> Dataset extract
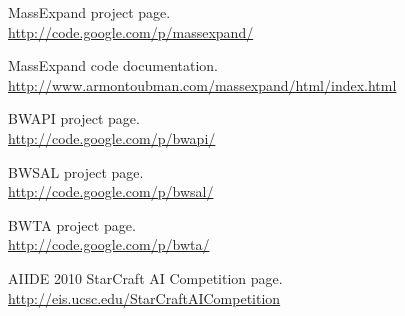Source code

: 
\nocite{*}

\begin{thebibliography}{99}

	MassExpand project page.\\
	\url{http://code.google.com/p/massexpand/}

	MassExpand code documentation.\\
	\url{http://www.armontoubman.com/massexpand/html/index.html}

	BWAPI project page.\\
	\url{http://code.google.com/p/bwapi/}

	BWSAL project page.\\
	\url{http://code.google.com/p/bwsal/}

	BWTA project page.\\
	\url{http://code.google.com/p/bwta/}

	AIIDE 2010 StarCraft AI Competition page.\\
	\url{http://eis.ucsc.edu/StarCraftAICompetition}

\end{thebibliography}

> Exercise description
Take the line with "MassExpand project page.\\" and all lines after it through the end of the records, and write them out exactly; include nothing else.

> The completed task
	MassExpand project page.\\
	\url{http://code.google.com/p/massexpand/}

	MassExpand code documentation.\\
	\url{http://www.armontoubman.com/massexpand/html/index.html}

	BWAPI project page.\\
	\url{http://code.google.com/p/bwapi/}

	BWSAL project page.\\
	\url{http://code.google.com/p/bwsal/}

	BWTA project page.\\
	\url{http://code.google.com/p/bwta/}

	AIIDE 2010 StarCraft AI Competition page.\\
	\url{http://eis.ucsc.edu/StarCraftAICompetition}

\end{thebibliography}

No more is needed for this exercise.